Forgive me if I use incorrect terms. In a nutshell there is a law in Finland (coming from the EU) that disallows governmental organizations to request software systems by referring to an exact producer. So for example a hypothetical example “We want Microsoft Office on all our work stations in X department” is illegal, while “We want an office tools suite that includes documents, presentations, …” is legal. Free software people in Finland did an analysis of how many times this law has been violated… quite many… and have been sending letters that ask them to read the rules and fix their procurement.

The talk continued with the observation that there is no entity to enforce this rule, and that it is difficult to get the companies put into disadvantage to sue. One side argued that fixing this particular issue harms doing wide scale education of people on this and other issues. Or when is it useful to sue instead of trying to educate? When are the lost opportunities bigger a harm than bad publicity and money spent on suing? Apparently Microsoft has sued successfully in Finland to gain lots of money without a big PR hit. Open source solutions are usually discarded because the exit costs of the previous system are placed on the new solution instead of the old vendor lock-in solution.

All in all, the target of this kind of work is to further open source use in governments by allowing free competition; they want to do it EU-wide.

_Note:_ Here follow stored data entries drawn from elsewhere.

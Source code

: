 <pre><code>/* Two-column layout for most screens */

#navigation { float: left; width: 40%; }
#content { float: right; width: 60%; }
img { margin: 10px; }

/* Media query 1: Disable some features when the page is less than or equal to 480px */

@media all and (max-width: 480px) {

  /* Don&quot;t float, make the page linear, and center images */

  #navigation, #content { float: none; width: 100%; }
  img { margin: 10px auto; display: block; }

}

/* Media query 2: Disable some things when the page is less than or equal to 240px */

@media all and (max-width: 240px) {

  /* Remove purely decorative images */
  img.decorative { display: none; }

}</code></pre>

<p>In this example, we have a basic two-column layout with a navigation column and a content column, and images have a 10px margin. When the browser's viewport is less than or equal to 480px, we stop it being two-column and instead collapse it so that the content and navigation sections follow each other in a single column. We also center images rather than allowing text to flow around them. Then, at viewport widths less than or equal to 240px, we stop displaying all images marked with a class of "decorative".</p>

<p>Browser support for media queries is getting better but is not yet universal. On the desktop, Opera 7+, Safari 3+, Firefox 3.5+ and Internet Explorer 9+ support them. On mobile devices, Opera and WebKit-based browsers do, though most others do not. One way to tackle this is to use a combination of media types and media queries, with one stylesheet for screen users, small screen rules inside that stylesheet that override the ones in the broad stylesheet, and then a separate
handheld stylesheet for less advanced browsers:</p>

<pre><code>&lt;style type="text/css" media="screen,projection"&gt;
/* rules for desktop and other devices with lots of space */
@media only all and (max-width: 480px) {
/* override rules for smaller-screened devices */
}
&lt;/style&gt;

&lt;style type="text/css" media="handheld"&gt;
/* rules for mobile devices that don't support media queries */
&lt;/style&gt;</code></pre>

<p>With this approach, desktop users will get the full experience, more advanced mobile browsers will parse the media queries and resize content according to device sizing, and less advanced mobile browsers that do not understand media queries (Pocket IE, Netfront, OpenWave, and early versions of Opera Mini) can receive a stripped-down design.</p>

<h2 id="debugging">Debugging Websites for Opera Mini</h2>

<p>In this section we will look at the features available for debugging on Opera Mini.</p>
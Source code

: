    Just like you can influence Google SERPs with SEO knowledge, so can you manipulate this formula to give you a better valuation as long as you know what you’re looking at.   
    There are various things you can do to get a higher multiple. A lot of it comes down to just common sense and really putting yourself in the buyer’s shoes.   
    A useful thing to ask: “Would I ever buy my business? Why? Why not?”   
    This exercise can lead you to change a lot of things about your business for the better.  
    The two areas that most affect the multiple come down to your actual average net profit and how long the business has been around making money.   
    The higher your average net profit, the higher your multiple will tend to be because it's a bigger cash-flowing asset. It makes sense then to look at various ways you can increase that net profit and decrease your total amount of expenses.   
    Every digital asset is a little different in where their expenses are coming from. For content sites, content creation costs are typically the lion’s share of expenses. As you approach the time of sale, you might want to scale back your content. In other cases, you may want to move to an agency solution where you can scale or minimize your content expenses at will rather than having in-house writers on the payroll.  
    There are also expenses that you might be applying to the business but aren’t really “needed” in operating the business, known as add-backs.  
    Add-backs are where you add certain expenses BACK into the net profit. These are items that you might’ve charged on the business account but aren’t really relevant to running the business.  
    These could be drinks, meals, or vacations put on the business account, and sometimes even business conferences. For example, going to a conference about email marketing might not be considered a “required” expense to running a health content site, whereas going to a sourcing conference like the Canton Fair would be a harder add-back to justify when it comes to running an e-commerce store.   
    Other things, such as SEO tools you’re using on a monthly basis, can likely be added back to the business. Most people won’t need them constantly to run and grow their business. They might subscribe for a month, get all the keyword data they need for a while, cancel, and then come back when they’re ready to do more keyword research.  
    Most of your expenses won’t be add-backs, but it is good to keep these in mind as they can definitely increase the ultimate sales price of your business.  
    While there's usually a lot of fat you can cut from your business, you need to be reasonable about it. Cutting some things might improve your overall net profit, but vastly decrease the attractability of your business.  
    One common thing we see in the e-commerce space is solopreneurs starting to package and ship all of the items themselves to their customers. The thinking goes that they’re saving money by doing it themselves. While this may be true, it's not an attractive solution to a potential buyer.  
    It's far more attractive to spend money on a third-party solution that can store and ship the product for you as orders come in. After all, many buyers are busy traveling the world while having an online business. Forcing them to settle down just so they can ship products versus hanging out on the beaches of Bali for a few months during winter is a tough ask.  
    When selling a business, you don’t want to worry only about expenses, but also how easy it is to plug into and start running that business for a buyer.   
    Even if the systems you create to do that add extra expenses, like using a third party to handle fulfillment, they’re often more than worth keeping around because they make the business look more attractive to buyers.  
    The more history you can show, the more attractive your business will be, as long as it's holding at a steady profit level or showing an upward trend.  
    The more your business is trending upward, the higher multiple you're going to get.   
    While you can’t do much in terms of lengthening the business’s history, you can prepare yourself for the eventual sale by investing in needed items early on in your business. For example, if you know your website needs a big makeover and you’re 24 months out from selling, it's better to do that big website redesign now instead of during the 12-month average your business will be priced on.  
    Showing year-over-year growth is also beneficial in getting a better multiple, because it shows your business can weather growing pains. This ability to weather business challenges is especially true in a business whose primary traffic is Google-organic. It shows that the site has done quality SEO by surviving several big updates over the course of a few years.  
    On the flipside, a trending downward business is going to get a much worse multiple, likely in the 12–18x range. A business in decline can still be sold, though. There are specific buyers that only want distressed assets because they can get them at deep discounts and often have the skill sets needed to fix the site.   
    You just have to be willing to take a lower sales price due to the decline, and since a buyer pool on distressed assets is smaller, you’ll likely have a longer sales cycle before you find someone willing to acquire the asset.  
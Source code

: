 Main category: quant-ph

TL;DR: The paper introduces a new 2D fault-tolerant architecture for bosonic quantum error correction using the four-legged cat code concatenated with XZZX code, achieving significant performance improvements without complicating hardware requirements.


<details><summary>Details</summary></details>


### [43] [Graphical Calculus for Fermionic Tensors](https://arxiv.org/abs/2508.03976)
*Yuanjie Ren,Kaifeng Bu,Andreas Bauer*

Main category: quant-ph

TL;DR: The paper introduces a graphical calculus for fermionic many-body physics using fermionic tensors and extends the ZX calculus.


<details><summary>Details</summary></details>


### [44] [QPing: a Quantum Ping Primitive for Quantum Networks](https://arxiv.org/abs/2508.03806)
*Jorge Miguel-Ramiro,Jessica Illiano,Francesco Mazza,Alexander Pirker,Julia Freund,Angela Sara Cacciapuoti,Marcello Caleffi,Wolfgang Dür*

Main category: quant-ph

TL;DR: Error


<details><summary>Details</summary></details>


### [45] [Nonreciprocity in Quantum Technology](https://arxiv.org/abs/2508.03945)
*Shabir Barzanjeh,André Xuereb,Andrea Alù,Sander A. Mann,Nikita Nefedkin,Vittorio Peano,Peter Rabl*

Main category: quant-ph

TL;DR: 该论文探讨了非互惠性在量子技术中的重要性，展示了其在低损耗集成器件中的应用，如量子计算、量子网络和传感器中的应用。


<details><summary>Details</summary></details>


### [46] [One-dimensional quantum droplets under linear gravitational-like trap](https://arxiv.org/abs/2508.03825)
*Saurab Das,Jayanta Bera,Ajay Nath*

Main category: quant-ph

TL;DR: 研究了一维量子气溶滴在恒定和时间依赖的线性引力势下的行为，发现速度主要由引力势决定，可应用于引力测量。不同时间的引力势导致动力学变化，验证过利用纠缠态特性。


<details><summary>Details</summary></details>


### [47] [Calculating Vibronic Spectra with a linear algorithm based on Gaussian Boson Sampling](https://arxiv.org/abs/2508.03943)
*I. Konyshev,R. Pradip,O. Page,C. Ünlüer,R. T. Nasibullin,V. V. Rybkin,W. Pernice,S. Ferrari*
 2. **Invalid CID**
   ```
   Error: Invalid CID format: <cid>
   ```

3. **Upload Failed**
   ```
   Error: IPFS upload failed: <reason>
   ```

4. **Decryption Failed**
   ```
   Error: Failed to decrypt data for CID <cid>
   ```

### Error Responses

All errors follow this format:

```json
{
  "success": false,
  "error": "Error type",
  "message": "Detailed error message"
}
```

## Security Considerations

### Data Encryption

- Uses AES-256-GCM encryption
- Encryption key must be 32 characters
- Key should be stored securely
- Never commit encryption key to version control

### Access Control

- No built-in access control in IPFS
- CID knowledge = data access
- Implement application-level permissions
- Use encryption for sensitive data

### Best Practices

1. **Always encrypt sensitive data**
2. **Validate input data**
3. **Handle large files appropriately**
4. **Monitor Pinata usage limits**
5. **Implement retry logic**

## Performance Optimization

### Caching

The Keeper of Secrets: The Dance of Community Leadership

FOSDEM party crowd

FOSDEM preparty was definitely not a quiet beerless one

This is the first time I’ve seen Leslie Hawthorn speaking. In her talk, which was full of beer jokes (a bit too many to my taste), I caught some points:

  • Don’t be a jerk.
  • Stop gossiping and talk directly to people you have problems with.
  • Don’t ignore difficult people, be brave enough to let them know your honest opinion.
  • Don’t be a jerk while talking about difficult things with people, do it politely and cooperatively.
  • Face to face meetings are essential to community building (my addition: also include possibilities do it in beerless, quiet places).